(Data for the task Opens)

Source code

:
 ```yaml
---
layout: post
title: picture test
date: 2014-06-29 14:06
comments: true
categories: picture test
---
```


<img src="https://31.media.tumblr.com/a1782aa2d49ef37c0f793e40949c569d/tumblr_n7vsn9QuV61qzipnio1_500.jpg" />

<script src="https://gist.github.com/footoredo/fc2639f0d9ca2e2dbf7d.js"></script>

(Data for the task Closes)

Exercise goal: After checking the entries, state how many lines contain "test", and write nothing but the number.

Answer to the exercise: 2